I do get your point about it being accessible to newcomers, and some games can be very oblique for those not already immersed in the relevant knowledge and jargon; but there always has to be a balance: if everything was linear and immediately doable, it wouldn't make for a very interesting game and would have little replay value.
Yet there should be some impulse at the start.
You know, some people here say that without snipe game is hard. That was a surprise for me, because I never used that skill before and thought it was useless and the game was too easy even without it. Picking up a chest sounds great, but I never used this opportunity, didn't even think about it. But I would never start the game again just to test this. People here think that there should be some special features that will make a player do another playthrough. I, personally, would never do it just in order to test how picking up chests works, or how snipe works. So why don't you show a player from the start, that he actually has these opportunities? Great games have replay value and it isn't based on these small features. I have 2 examples of games that I replayed for dozens of times. It is Rage of Mages (both parts) and Space Rangers (every part). Both games are old RPGs and their replay value was based on how random the game could be. I played the previous patch of DOS2 4 times and every time I would go to the underground in order to pick a lvl8 item and pray that I would find a useful one. I didn't find one and reloading the game wouldn't change it. When I played RoM I could get some fixed loot from particular enemies or places, but 95% of time I would get something random. But it would be much more random than here, in DOS, where you just pick a common 1 armor helmet or 1 armor gloves and that is a random. The items in those games would vary so much. You could kill the simplest monster and get any cheap enchanted item with a weak enchanment. That refers to RoM. And in SR you would get a gun that weights 50% less and deals a little bit more damage (10-12 instead of 10-11, for instance). In RoM you would return to the town and see items in the store, but when you reload items would change. So I could spend half an hour, trying to reload and get perfect items for my heroes. Then I would go on a quest, find the strongest monster, and keep fighting against him with 1 hero while the other one would assist by healing. This way one of them would boost his weapon skill, and the other one would boost his elemental magic. In SR I had numerous planets, every of which had it's own market, so I would fly from one to another in order to by a perfect gun for my spaceship. And here I noticed that the post is a little bit too big.

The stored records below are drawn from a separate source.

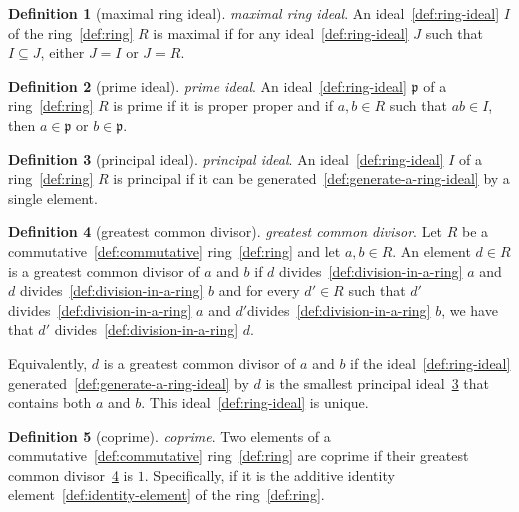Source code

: \documentclass[12pt,a4paper]{article}
\theoremstyle{definition}
\newtheorem{definition}{Definition}
\begin{document}
\begin{definition}[maximal ring ideal]\label{def:maximal-ring-ideal}
\emph{maximal ring ideal}. An ideal~\ref{def:ring-ideal} $I$ of the ring~\ref{def:ring} $R$ is maximal if for any ideal~\ref{def:ring-ideal} $J$ such that $I\subseteq J$, either $J=I$ or $J=R$.
\end{definition}

\begin{definition}[prime ideal]\label{def:prime-ideal}
\emph{prime ideal}. An ideal~\ref{def:ring-ideal} $\mathfrak p$ of a ring~\ref{def:ring} $R$ is prime if it is proper proper and if $a,b\in R$ such that $ab \in I$, then $a\in \mathfrak p$ or $b\in \mathfrak p$.
\end{definition}

\begin{definition}[principal ideal]\label{def:principal-ideal}
\emph{principal ideal}. An ideal~\ref{def:ring-ideal} $I$ of a ring~\ref{def:ring} $R$ is principal if it can be generated~\ref{def:generate-a-ring-ideal} by a single element.
\end{definition}

\begin{definition}[greatest common divisor]\label{def:greatest-common-divisor}
\emph{greatest common divisor}. Let $R$ be a commutative~\ref{def:commutative} ring~\ref{def:ring} and let $a,b\in R$. An element $d\in R$ is a greatest common divisor of $a$ and $b$ if $d$ divides~\ref{def:division-in-a-ring} $a$ and $d$ divides~\ref{def:division-in-a-ring} $b$ and for every $d'\in R$ such that $d'$ divides~\ref{def:division-in-a-ring} $a$ and $d'$divides~\ref{def:division-in-a-ring} $b$, we have that $d'$ divides~\ref{def:division-in-a-ring} $d$. 

Equivalently, $d$ is a greatest common divisor of $a$ and $b$ if the ideal~\ref{def:ring-ideal} generated~\ref{def:generate-a-ring-ideal} by $d$ is the smallest principal ideal~\ref{def:principal-ideal} that contains both $a$ and $b$. This ideal~\ref{def:ring-ideal} is unique.
\end{definition}

\begin{definition}[coprime]\label{def:coprime}
\emph{coprime}. Two elements of a commutative~\ref{def:commutative} ring~\ref{def:ring} are coprime if their  greatest common divisor~\ref{def:greatest-common-divisor} is $1$. Specifically, if it is the additive identity element~\ref{def:identity-element} of the ring~\ref{def:ring}.
\end{definition}
\end{document}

Boosting the replay value is about letting people pursue perfection as long as possible. All those games like lol, wow, dota2, cs are never boring because they let you become better than others in every single matchup. And in those old RPGs you could have a stronger and better char after every replay. Add some of this and after some time the game would become legendary. In DOS1 the biggest disapointment for me was the fact that merchants had new goods only after you lvlup or some time passes, I am not sure. And the fact that the devs took out books with attribute and ability points also caused a little bit of frustration.
The Witcher 3 is so f*ing good, but it hasn't much replay value. It is not about perfection and competition, It is a great story. CoD series isn't about story or about competition, that's why this shit can't even reach the sales the devs wanted, people are tired of shitty stories with shitty multiplayer.
Is DOS a good of a story? For now that is a question. Does it have a potential replay value? Yes, it does. DOS1 was a good mix, like MW and MW2 at their time (both games still have fanbase), but you may see what happened with the franchise in the end. So what is the choice of Larian? Story or perfection? If you try to kill two birds with one stone, you end up with CoD. You will maybe have money, but it will come with angry fanbase for sure.